COVID-19 disrupting gender gains and progress
Unlike earlier pandemics or crises, COVID-19 has had disproportionately higher socio-economic negative outcomes for women than for men. These include high job losses for women, further increases in the already high unpaid care burdens for women, and increased rates of gender-based violence, in particular intimate partner violence. In respect to employment, Asia and the Pacific was already the only global region with declining female labor force participation and the pandemic has only worsened this trend. Women experienced relatively higher job losses because of their concentration in vulnerable occupations in hard-hit sectors, such as retail and hospitality. Women-owned businesses have also been negatively affected: over three-quarters of surveyed women-owned businesses in Mongolia reported significant decline in revenue and concern for business survival, according to the Asian Development Bank (ADB). Unpaid care work has increased because of lockdown measures, including school closures, with the burden falling more heavily on women: rapid assessments by the United Nations Entity for Gender Equality and Women’s Empowerment undertaken last year indicates increases for both sexes but more pronounced for women, in a context where women in the region women were already performing four times more unpaid care work than men. Rates of reported intimate-partner violence have also increased. Across the region, the United Nations Development Program has reported that domestic violence hotline call volumes have increased from 33 per cent pre-pandemic to 50 per cent. Given the typically high levels of underreporting on gender-based violence, this is likely to be the tip of the iceberg of a more profoundly troubling “shadow pandemic”.

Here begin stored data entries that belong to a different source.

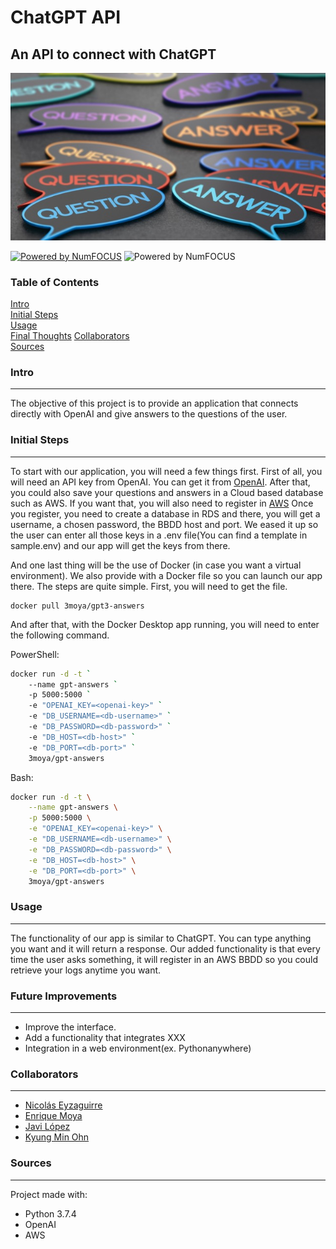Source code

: # ChatGPT API

## An API to connect with ChatGPT

![answers](/media/answer.jpg)  

[![Powered by NumFOCUS](https://img.shields.io/badge/powered%20by-TheBridge-orange.svg?style=flat&colorA=E1523D&colorB=007D8A)](https://www.thebridge.tech/) ![Powered by NumFOCUS](https://img.shields.io/badge/Contributors-4-orange.svg?style=flat&colorA=E1523D&colorB=007D8A)  

### Table of Contents  
[Intro](#Intro)  
[Initial Steps](#Initial-Steps)  
[Usage](#Usage)   
[Final Thoughts](#Final-Thoughts)
[Collaborators](#Collaborators)  
[Sources](#Sources)  

### Intro
-------------
The objective of this project is to provide an application that connects directly with OpenAI and give answers to the questions of the user. 

### Initial Steps
-------------
To start with our application, you will need a few things first.
First of all, you will need an API key from OpenAI. You can get it from [OpenAI](https://openai.com/product).
After that, you could also save your questions and answers in a Cloud based database such as AWS. If you want that, you will also need to register in [AWS](https://aws.amazon.com/)
Once you register, you need to create a database in RDS and there, you will get a username, a chosen password, the BBDD host and port.
We eased it up so the user can enter all those keys in a .env file(You can find a template in sample.env) and our app will get the keys from there.  

And one last thing will be the use of Docker (in case you want a virtual environment). We also provide with a Docker file so you can launch our app there. The steps are quite simple. First, you will need to get the file.
```
docker pull 3moya/gpt3-answers
```
And after that, with the Docker Desktop app running, you will need to enter the following command.

PowerShell:
```sh
docker run -d -t `
    --name gpt-answers `
    -p 5000:5000 `
    -e "OPENAI_KEY=<openai-key>" `
    -e "DB_USERNAME=<db-username>" `
    -e "DB_PASSWORD=<db-password>" `
    -e "DB_HOST=<db-host>" `
    -e "DB_PORT=<db-port>" `
    3moya/gpt-answers
```

Bash:
```sh
docker run -d -t \
    --name gpt-answers \
    -p 5000:5000 \
    -e "OPENAI_KEY=<openai-key>" \
    -e "DB_USERNAME=<db-username>" \
    -e "DB_PASSWORD=<db-password>" \
    -e "DB_HOST=<db-host>" \
    -e "DB_PORT=<db-port>" \
    3moya/gpt-answers
```
### Usage
-------------
The functionality of our app is similar to ChatGPT. You can type anything you want and it will return a response. Our added functionality is that every time the user asks something, it will register in an AWS BBDD so you could retrieve your logs anytime you want.  

### Future Improvements
-------------
- Improve the interface.
- Add a functionality that integrates XXX
- Integration in a web environment(ex. Pythonanywhere)

### Collaborators
-------------
- [Nicolás Eyzaguirre](https://github.com/NicolasEyzaguirre)
- [Enrique Moya](https://github.com/3Moya)
- [Javi López](https://github.com/javlopsan)
- [Kyung Min Ohn](https://github.com/exAdun)  

### Sources
-------------
Project made with:
- Python 3.7.4
- OpenAI
- AWS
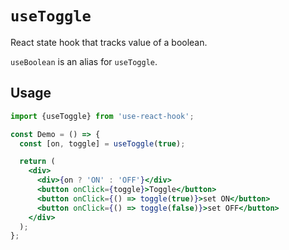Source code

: # `useToggle`

React state hook that tracks value of a boolean.

`useBoolean` is an alias for `useToggle`.

## Usage

```jsx
import {useToggle} from 'use-react-hook';

const Demo = () => {
  const [on, toggle] = useToggle(true);

  return (
    <div>
      <div>{on ? 'ON' : 'OFF'}</div>
      <button onClick={toggle}>Toggle</button>
      <button onClick={() => toggle(true)}>set ON</button>
      <button onClick={() => toggle(false)}>set OFF</button>
    </div>
  );
};
```
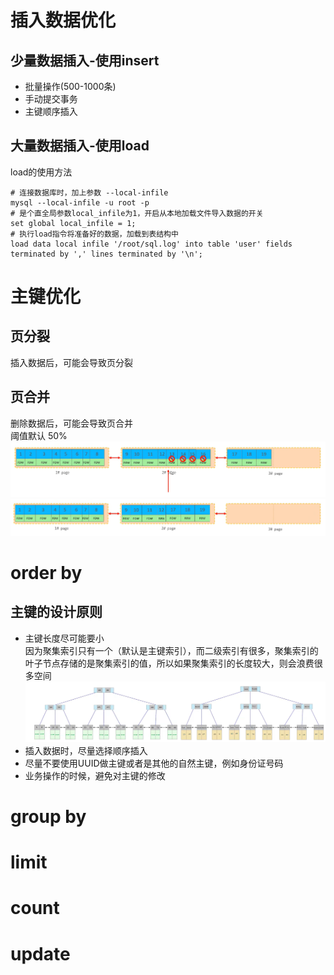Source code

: # 插入数据优化
## 少量数据插入-使用insert
- 批量操作(500-1000条)
- 手动提交事务
- 主键顺序插入
## 大量数据插入-使用load
load的使用方法
```mysql
# 连接数据库时，加上参数 --local-infile
mysql --local-infile -u root -p
# 是个直全局参数local_infile为1，开启从本地加载文件导入数据的开关
set global local_infile = 1;
# 执行load指令将准备好的数据，加载到表结构中
load data local infile '/root/sql.log' into table 'user' fields terminated by ',' lines terminated by '\n';
```


# 主键优化
## 页分裂
插入数据后，可能会导致页分裂


## 页合并
删除数据后，可能会导致页合并 \
阈值默认 50%
![img_31.png](img_31.png)
![img_32.png](img_32.png)
# order by

## 主键的设计原则
- 主键长度尽可能要小 \
因为聚集索引只有一个（默认是主键索引），而二级索引有很多，聚集索引的叶子节点存储的是聚集索引的值，所以如果聚集索引的长度较大，则会浪费很多空间
![img_33.png](img_33.png)
- 插入数据时，尽量选择顺序插入
- 尽量不要使用UUID做主键或者是其他的自然主键，例如身份证号码
- 业务操作的时候，避免对主键的修改


# group by

# limit

# count

# update



















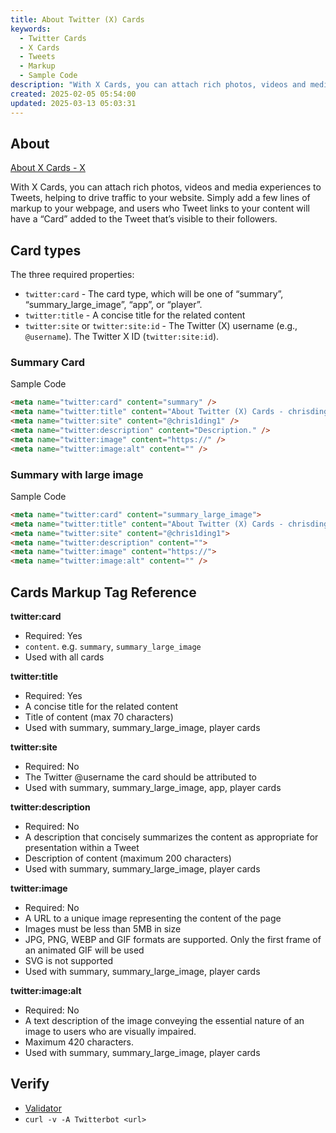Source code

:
 ```yaml
---
title: About Twitter (X) Cards
keywords:
  - Twitter Cards
  - X Cards
  - Tweets
  - Markup
  - Sample Code
description: "With X Cards, you can attach rich photos, videos and media experiences to Tweets, helping to drive traffic to your website. Simply add a few lines of markup to your webpage, and users who Tweet links to your content will have a “Card” added to the Tweet that’s visible to their followers."
created: 2025-02-05 05:54:00
updated: 2025-03-13 05:03:31
---
```


## About

[About X Cards - X](https://developer.x.com/en/docs/twitter-for-websites/cards/overview/abouts-cards)

With X Cards, you can attach rich photos, videos and media experiences to Tweets, helping to drive traffic to your website. Simply add a few lines of markup to your webpage, and users who Tweet links to your content will have a “Card” added to the Tweet that’s visible to their followers.

## Card types

The three required properties:

- `twitter:card` - The card type, which will be one of “summary”, “summary_large_image”, “app”, or “player”.
- `twitter:title` - A concise title for the related content
- `twitter:site` or `twitter:site:id` - The Twitter (X) username (e.g., `@username`). The Twitter X ID (`twitter:site:id`).

### Summary Card

Sample Code

```html
<meta name="twitter:card" content="summary" />
<meta name="twitter:title" content="About Twitter (X) Cards - chrisding.xyz" />
<meta name="twitter:site" content="@chris1ding1" />
<meta name="twitter:description" content="Description." />
<meta name="twitter:image" content="https://" />
<meta name="twitter:image:alt" content="" />
```

### Summary with large image

Sample Code

```html
<meta name="twitter:card" content="summary_large_image">
<meta name="twitter:title" content="About Twitter (X) Cards - chrisding.xyz">
<meta name="twitter:site" content="@chris1ding1">
<meta name="twitter:description" content="">
<meta name="twitter:image" content="https://">
<meta name="twitter:image:alt" content="" />
```

## Cards Markup Tag Reference

**twitter:card**

- Required: Yes
- `content`. e.g. `summary`, `summary_large_image`
- Used with all cards

**twitter:title**

- Required: Yes
- A concise title for the related content
- Title of content (max 70 characters)
- Used with summary, summary_large_image, player cards

**twitter:site**

- Required: No
- The Twitter @username the card should be attributed to
- Used with summary, summary_large_image, app, player cards

**twitter:description**

- Required: No
- A description that concisely summarizes the content as appropriate for presentation within a Tweet
- Description of content (maximum 200 characters)
- Used with summary, summary_large_image, player cards

**twitter:image**

- Required: No
- A URL to a unique image representing the content of the page
- Images must be less than 5MB in size
- JPG, PNG, WEBP and GIF formats are supported. Only the first frame of an animated GIF will be used
- SVG is not supported
- Used with summary, summary_large_image, player cards

**twitter:image:alt**

- Required: No
- A text description of the image conveying the essential nature of an image to users who are visually impaired.
- Maximum 420 characters.
- Used with summary, summary_large_image, player cards

## Verify

- [Validator](https://cards-dev.x.com/validator)
- `curl -v -A Twitterbot <url>`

A silver lining of the pandemic?
These reversals of hard-won gender gains and deterioration of key areas of women’s livelihoods and wellbeing have not gone unnoticed by policymakers in the region. International and regional development actors have called for plans to “build back better” twinned with messages about a future development model that will involve more inclusive and transformative approaches. While it is difficult to find a silver lining in the pandemic, there is an opportunity for gender equality advocates, policymakers and development agencies such as the ADB to step up to more meaningfully integrate gender equality into the region’s economic recovery.

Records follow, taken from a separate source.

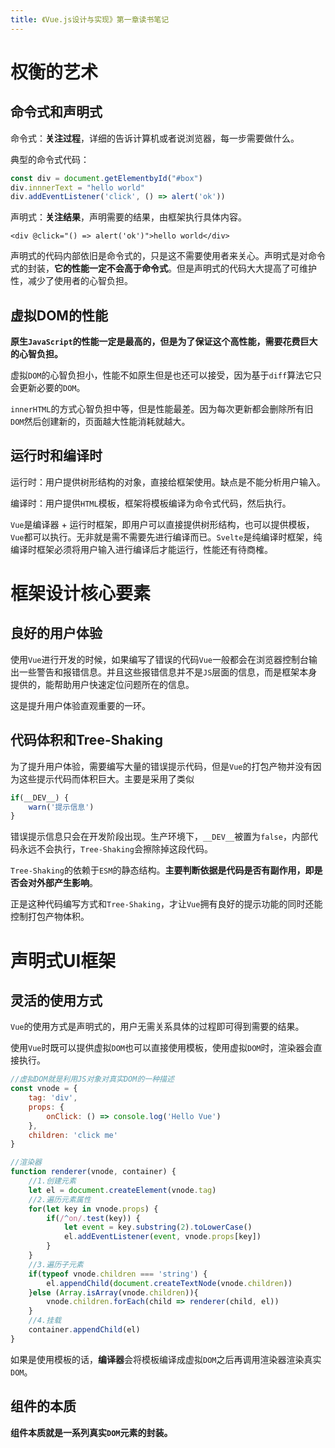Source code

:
 ```yaml
---
title: 《Vue.js设计与实现》第一章读书笔记
---
```

# 权衡的艺术
## 命令式和声明式

命令式：**关注过程**，详细的告诉计算机或者说浏览器，每一步需要做什么。

典型的命令式代码：

```javascript
const div = document.getElementbyId("#box")
div.innnerText = "hello world"
div.addEventListener('click', () => alert('ok'))
```

声明式：**关注结果**，声明需要的结果，由框架执行具体内容。

```vue
<div @click="() => alert('ok')">hello world</div>
```

声明式的代码内部依旧是命令式的，只是这不需要使用者来关心。声明式是对命令式的封装，**它的性能一定不会高于命令式**。但是声明式的代码大大提高了可维护性，减少了使用者的心智负担。

## 虚拟DOM的性能

**原生`JavaScript`的性能一定是最高的，但是为了保证这个高性能，需要花费巨大的心智负担。**

虚拟`DOM`的心智负担小，性能不如原生但是也还可以接受，因为基于`diff`算法它只会更新必要的`DOM`。

`innerHTML`的方式心智负担中等，但是性能最差。因为每次更新都会删除所有旧`DOM`然后创建新的，页面越大性能消耗就越大。

## 运行时和编译时

运行时：用户提供树形结构的对象，直接给框架使用。缺点是不能分析用户输入。

编译时：用户提供`HTML`模板，框架将模板编译为命令式代码，然后执行。

`Vue`是编译器 + 运行时框架，即用户可以直接提供树形结构，也可以提供模板，`Vue`都可以执行。无非就是需不需要先进行编译而已。`Svelte`是纯编译时框架，纯编译时框架必须将用户输入进行编译后才能运行，性能还有待商榷。



# 框架设计核心要素

## 良好的用户体验

使用`Vue`进行开发的时候，如果编写了错误的代码`Vue`一般都会在浏览器控制台输出一些警告和报错信息。并且这些报错信息并不是`JS`层面的信息，而是框架本身提供的，能帮助用户快速定位问题所在的信息。

这是提升用户体验直观重要的一环。

## 代码体积和Tree-Shaking

为了提升用户体验，需要编写大量的错误提示代码，但是`Vue`的打包产物并没有因为这些提示代码而体积巨大。主要是采用了类似

```javascript
if(__DEV__) {
    warn('提示信息')
}
```

错误提示信息只会在开发阶段出现。生产环境下，`__DEV__`被置为`false`，内部代码永远不会执行，`Tree-Shaking`会擦除掉这段代码。

`Tree-Shaking`的依赖于`ESM`的静态结构。**主要判断依据是代码是否有副作用，即是否会对外部产生影响**。



正是这种代码编写方式和`Tree-Shaking`，才让`Vue`拥有良好的提示功能的同时还能控制打包产物体积。

# 声明式UI框架
## 灵活的使用方式
`Vue`的使用方式是声明式的，用户无需关系具体的过程即可得到需要的结果。

使用`Vue`时既可以提供虚拟`DOM`也可以直接使用模板，使用虚拟`DOM`时，渲染器会直接执行。
```javascript
//虚拟DOM就是利用JS对象对真实DOM的一种描述
const vnode = {
    tag: 'div',
    props: {
        onClick: () => console.log('Hello Vue')
    },
    children: 'click me'
}

//渲染器
function renderer(vnode, container) {
    //1.创建元素
    let el = document.createElement(vnode.tag)
    //2.遍历元素属性
    for(let key in vnode.props) {
        if(/^on/.test(key)) {
            let event = key.substring(2).toLowerCase()
            el.addEventListener(event, vnode.props[key])
        }
    }
    //3.遍历子元素
    if(typeof vnode.children === 'string') {
        el.appendChild(document.createTextNode(vnode.children))
    }else (Array.isArray(vnode.children)){
        vnode.children.forEach(child => renderer(child, el))
    }
    //4.挂载
    container.appendChild(el)
}
```
如果是使用模板的话，**编译器**会将模板编译成虚拟`DOM`之后再调用渲染器渲染真实`DOM`。

## 组件的本质

**组件本质就是一系列真实`DOM`元素的封装。**



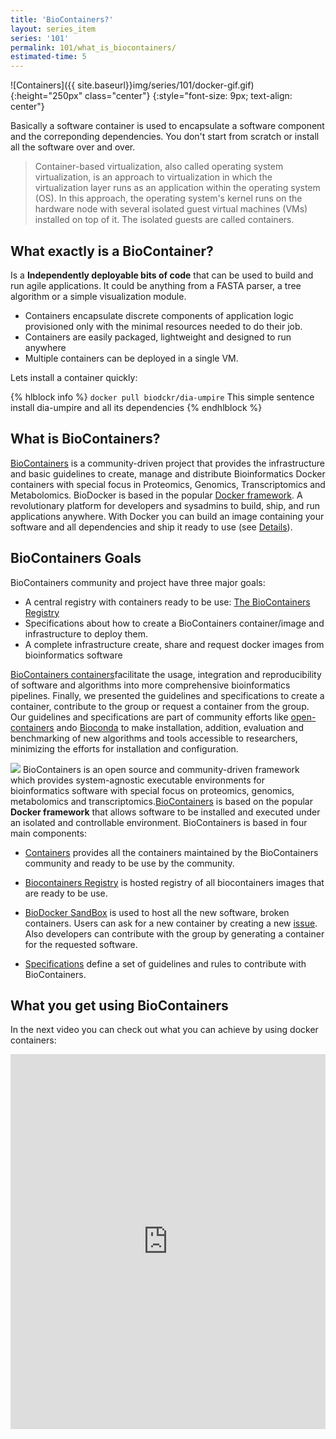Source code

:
 ```yaml
---
title: 'BioContainers?'
layout: series_item
series: '101'
permalink: 101/what_is_biocontainers/
estimated-time: 5
---
```


![Containers]({{ site.baseurl}}img/series/101/docker-gif.gif){:height="250px" class="center"}
{:style="font-size: 9px; text-align: center"}  


Basically a software container <i class="fa fa-archive" aria-hidden="true"></i> is used to encapsulate a software component and the correponding dependencies. You don't start from scratch or install all the software over and over. 


>Container-based virtualization, also called operating system virtualization, is an approach to virtualization in which the virtualization layer
>runs as an application within the operating system (OS). In this approach, the operating system's kernel runs on the hardware node with several
>isolated guest virtual machines (VMs) installed on top of it. The isolated guests are called containers. 


What exactly is a BioContainer?
-------------------------------

Is a __Independently deployable bits of code__ that can be used to build and run agile applications. It could be anything from a FASTA parser, a tree algorithm or a simple visualization module.


- Containers encapsulate discrete components of application logic provisioned only with the minimal resources needed to do their job.
- Containers are easily packaged, lightweight and designed to run anywhere
- Multiple containers can be deployed in a single VM.

Lets install a container quickly: 

{% hlblock info %}
`docker pull biodckr/dia-umpire` This simple sentence install dia-umpire and all its dependencies
{% endhlblock %}


What is BioContainers?
----------------------

<a href="http://biocontainers.pro">BioContainers</a> is a community-driven project that provides the infrastructure and basic guidelines to create, manage and distribute Bioinformatics Docker containers with special focus in Proteomics, Genomics, Transcriptomics and Metabolomics.
BioDocker is based in the popular <a href="#what-is-docker">Docker framework</a>. A revolutionary platform for developers and sysadmins to build, ship, and run applications
anywhere. With Docker you can build an image containing your software and all dependencies and ship it ready to use (see <a href="#what-is-docker">Details</a>).

## BioContainers Goals

BioContainers community and project have three major goals:
 <ul>
  <li>A central registry with containers ready to be use: <a href="http://biocontainers.pro/registry">The BioContainers Registry</a></li>
  <li>Specifications about how to create a BioContainers container/image and infrastructure to deploy them.</li>
  <li>A complete infrastructure create, share and request docker images from bioinformatics software</li>
 </ul>

[BioContainers containers](https://github.com/BioContainers/containers)facilitate the usage, integration and reproducibility of software and algorithms into more comprehensive bioinformatics pipelines. 
Finally, we presented the guidelines and specifications to create a container, contribute to the group or request a container from the group. Our guidelines and specifications are part of community efforts like [open-containers](https://github.com/opencontainers) ando [Bioconda](https://bioconda.github.io/) to make installation, addition, evaluation and benchmarking of new algorithms and
tools accessible to researchers, minimizing the efforts for installation and configuration.



<img class="splashIcon" src="{{ site.baseurl}}img/series/101/toolbox-color.png"> BioContainers is an open source and community-driven framework which provides system-agnostic executable environments for bioinformatics software with special focus on proteomics, genomics, metabolomics and transcriptomics.[BioContainers](http://biocontainers.pro) is based on
the popular **Docker framework** that allows software to be installed and executed under an isolated and controllable environment. BioContainers is based in four main components:

- [Containers](https://github.com/BioContainers/containers) provides all the containers maintained by the BioContainers community and ready to be use by the community.    

- [Biocontainers Registry](https://biocontainers.pro/registry) is hosted registry of all biocontainers images that are ready to be use.

- [BioDocker SandBox](https://github.com/BioContainers/sandbox) is used to host all the new software, broken containers. Users can ask for a new container by creating a new [issue](https://github.com/BioDocker/sandbox/issues). 
Also developers can contribute with the group by generating a container for the requested software. 

- [Specifications](https://github.com/BioContainers/specs) define a set of guidelines and rules to contribute with BioContainers.


<!--
* Easy to start:
* Easy to test
-->

What you get using BioContainers
--------------------------------

In the next video you can check out what you can achieve by using docker containers:


<iframe width="100%" height="600px" src="https://www.youtube.com/embed/aLipr7tTuA4" frameborder="0"></iframe>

If anything, the pandemic has highlighted that economic growth and dynamism in Asia has not eliminated the systemic gender inequalities that pervade the region’s economies and social institutions. More women than ever are in the labour market and there have been reductions in gender gaps in education, as well as key health (notably life expectancy and maternal mortality). But despite these milestones in Asia’s gender story, social norms and expectations about women’s status within these societies and economies still predominantly hinge on their reproductive roles as mothers and caregivers. Social norms are an important factor behind the gender segregation of the labour market and education pathways, with women concentrated in feminised professions, which are also typically less valued and paid, and vulnerable. It is quite telling, for example, that the Philippines, where GDP growth pre-pandemic was among the highest in Southeast Asia, also had the highest share of adolescent pregnancy in the subregion, and a majority of people not in education, employment or training who were overwhelmingly female.

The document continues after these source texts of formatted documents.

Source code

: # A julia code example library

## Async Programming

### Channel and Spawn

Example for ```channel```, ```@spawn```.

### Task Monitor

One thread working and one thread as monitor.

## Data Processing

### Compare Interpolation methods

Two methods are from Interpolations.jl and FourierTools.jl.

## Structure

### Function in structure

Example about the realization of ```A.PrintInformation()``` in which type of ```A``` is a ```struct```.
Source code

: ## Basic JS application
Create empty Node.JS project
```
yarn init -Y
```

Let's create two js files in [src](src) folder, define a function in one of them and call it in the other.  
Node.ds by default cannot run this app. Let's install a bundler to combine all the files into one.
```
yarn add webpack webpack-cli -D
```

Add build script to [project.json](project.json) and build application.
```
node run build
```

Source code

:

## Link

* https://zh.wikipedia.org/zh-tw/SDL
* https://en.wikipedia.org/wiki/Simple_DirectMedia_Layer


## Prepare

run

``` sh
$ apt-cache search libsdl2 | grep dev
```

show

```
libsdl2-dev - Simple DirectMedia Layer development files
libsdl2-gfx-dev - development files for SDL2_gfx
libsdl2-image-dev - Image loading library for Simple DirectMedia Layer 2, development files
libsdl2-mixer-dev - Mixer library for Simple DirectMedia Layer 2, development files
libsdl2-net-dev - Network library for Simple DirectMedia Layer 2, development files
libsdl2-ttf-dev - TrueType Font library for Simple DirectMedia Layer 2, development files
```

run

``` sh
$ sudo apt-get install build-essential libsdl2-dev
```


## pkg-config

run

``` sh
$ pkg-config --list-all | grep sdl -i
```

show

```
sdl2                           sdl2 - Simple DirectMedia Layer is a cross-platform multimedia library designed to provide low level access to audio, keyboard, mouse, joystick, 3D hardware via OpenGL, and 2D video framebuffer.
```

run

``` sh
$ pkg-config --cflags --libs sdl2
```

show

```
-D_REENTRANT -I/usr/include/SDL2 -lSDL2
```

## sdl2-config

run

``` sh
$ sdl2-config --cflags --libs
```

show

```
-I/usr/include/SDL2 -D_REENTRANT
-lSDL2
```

For these reasons, pursuing a transformative gender agenda could not only counteract the pandemic’s adverse gender impacts but also serve as a positive disruption to the business-as-usual approach to gender equality. A transformative gender agenda refers to approaches that directly tackle the discriminatory social norms that underpin and drive gender inequalities in development outcomes. Sustainable Development Goal 5 targets address these social norm issues, which include, among other things, unpaid care work, gender-based violence, women’s participation in decision-making and leadership, and access to productive resources (including land and assets). While there is growing evidence on the correlations between discriminatory social norms on development outcomes, such transformative approaches have been deprioritized in current recovery discussions in favor of short-term, gender-neutral solutions. For example, COVID-19 policy responses have largely neglected to account for unpaid care work, despite evidence correlating levels of women’s unpaid care work with female labor force participation.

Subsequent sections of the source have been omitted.